ISBN 978-1-4767-3666-2 (paperback)
1. Princes--Fiction. 2. Life on other planets--Fiction. 3. Kings and rulers--Succession--Fiction. 4. Space warfare--Fiction. I. Ringo, John, 1963- II. Weber, David, 1952- March to the stars. III. Weber, David, 1952- We few. IV. Title.
PS3573.E217T47 2014
813'.54--dc23
2014014385
Printed in the United States of America
10 9 8 7 6 5 4 3 2 1
eISBN: 978-1-62579-306-5
Electronic Version by Baen Books
www.baen.com
MARCH TO THE STARS
PROLOGUE
The body was in a state of advanced decomposition. Time, and the various insect analogues of Marduk, had worked their way with it, and what was left was mostly skeleton with a few bits of clinging tendon and skin. Temu Jin would have liked to say it was the worst thing he’d ever seen, but that would have been a lie.

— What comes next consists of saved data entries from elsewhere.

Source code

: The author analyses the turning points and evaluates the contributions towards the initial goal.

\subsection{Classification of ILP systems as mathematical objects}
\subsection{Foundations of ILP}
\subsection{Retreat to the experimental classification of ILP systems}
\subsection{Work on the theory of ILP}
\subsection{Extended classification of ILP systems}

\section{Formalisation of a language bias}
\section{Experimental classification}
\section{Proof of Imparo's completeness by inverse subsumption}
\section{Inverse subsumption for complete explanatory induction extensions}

He turned over one of the skeletal hands and ran a sensor wand across it. The catacomblike tomb was hot and close, especially with three more team members and one of the gigantic Mardukans packed into it with him. The heat on Marduk was always bad—the “temperate” regions were a fairly constant thirty-five degrees—but in the tomb, with the remnant stink of decomposition (not to mention the smell of the unwashed assholes he’d arrived with), it was like an antechamber to Hell.
One that was already inhabited.
There was no question that its occupants had been Imperial Marines. Or, at least, people with Marine nano packs. The trace materials and surviving nanites were coded, and the sensor practically screamed “Imperials.” But the questions were how they had gotten here . . . and why they were here. He could think of several reasons, and he liked the stink of all of them even less than he did the stench in this room.

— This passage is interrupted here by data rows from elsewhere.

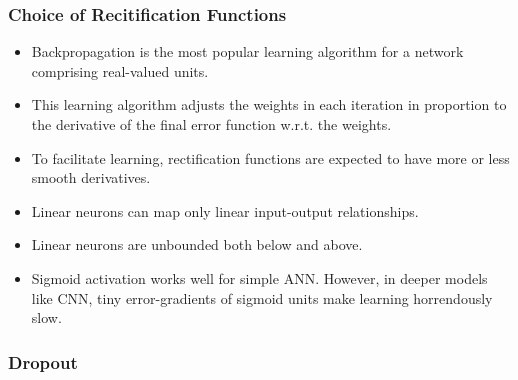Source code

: \documentclass{beamer}
\begin{document}
\begin{frame}
	\frametitle{Choice of Recitification Functions }
	\begin{itemize}
		\item Backpropagation is the most popular learning algorithm for 
		a network comprising real-valued units. 
		\item This learning algorithm adjusts the weights in each iteration 		in proportion to the derivative of the final error function w.r.t. 
		the weights.
		\item To facilitate learning, rectification functions are expected 			to have more or less smooth derivatives.
		\item Linear neurons can map only linear input-output 						relationships.
		\item Linear neurons are unbounded both below and above.
		\item Sigmoid activation works well for simple ANN. However, in 
		deeper models like CNN, tiny error-gradients of sigmoid units make 			learning horrendously slow.
	\end{itemize}		
\end{frame}

\subsubsection{Dropout}
\end{document}
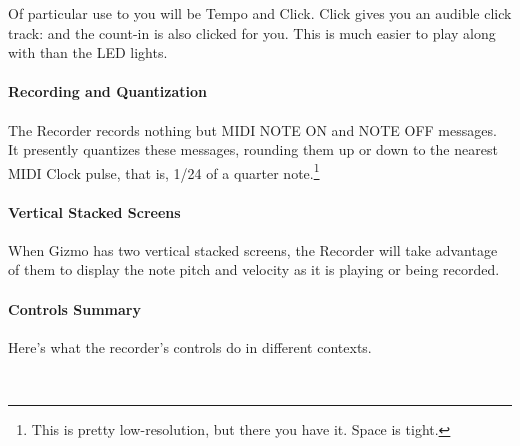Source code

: \documentclass{article}
\begin{document}
\vspace{1em}
Of particular use to you will be Tempo and Click.  Click gives you an audible click track: and the count-in is also clicked for you.  This is much easier to play along with than the LED lights.

\paragraph{Recording and Quantization}

The Recorder records nothing but MIDI NOTE ON and NOTE OFF messages.  It presently quantizes these messages, rounding them up or down to the nearest MIDI Clock pulse, that is, 1/24 of a quarter note.\footnote{This is pretty low-resolution, but there you have it.  Space is tight.}

\paragraph{Vertical Stacked Screens}

When Gizmo has two vertical stacked screens, the Recorder will take advantage of them to display the note pitch and velocity as it is playing or being recorded.

\paragraph{Controls Summary}  Here's what the recorder's controls do in different contexts.


\begin{center}
\vspace{1em}
\end{center}
~		%
\end{document}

“Ask them again, geek,” Dara said in a tight voice. The survey team leader choked for a second—again—then hawked, spat, and finished by blowing out his nose on the floor. Marduk was hell on his sinuses. “Talk gook. Make sure this is all there was.”
Jin looked up at the towering Mardukan and ran the translation through his “toot.” The tutorial implant, lodged just inside his mastoid bone, took his chosen words, translated them into the local Mardukan dialect, and adjusted his speaking voice to compensate.
“My illustrious leader wishes to ensure, once again, that there were no survivors.”
Mardukan expressions were not the same as those of humans. Among other things, their faces had fewer muscles, and much of their expressiveness came from eloquent gestures of their four arms. But the body language of this Mardukan was closed, as well. Part of that might be from the fact that he was missing one arm from the elbow down. Currently, there was a rather nice prosthetic hook in its place, razor-sharp on both sides. So Dara had to be either stupid, arrogant, or both to ask, for the fifth time, if the Voitan representative was lying.
“Alas,” T’Leen Targ said with a sorrowful but cautious sweep of his arms (and hook), “there were no survivors. A few lasted a pair of days, but then they, too, succumbed. We did all we could for them. That we had been only a day sooner! The battle was great; your friends warred upon more Kranolta than the stars in the sky! They stacked them against the walls of the city and cut them down with their powerful fire-lances! Had our relief force but been sooner, some might have survived! Woe! But we were too late, alas. However, they did break the power of the Kranolta, and for that Voitan was and is eternally thankful. It was because of that gratitude that we interred them here, with our own honored dead, in hopes that someday others of their kind might come for them. And . . . here you are!”
“Same story,” Jin said, turning back to the team leader.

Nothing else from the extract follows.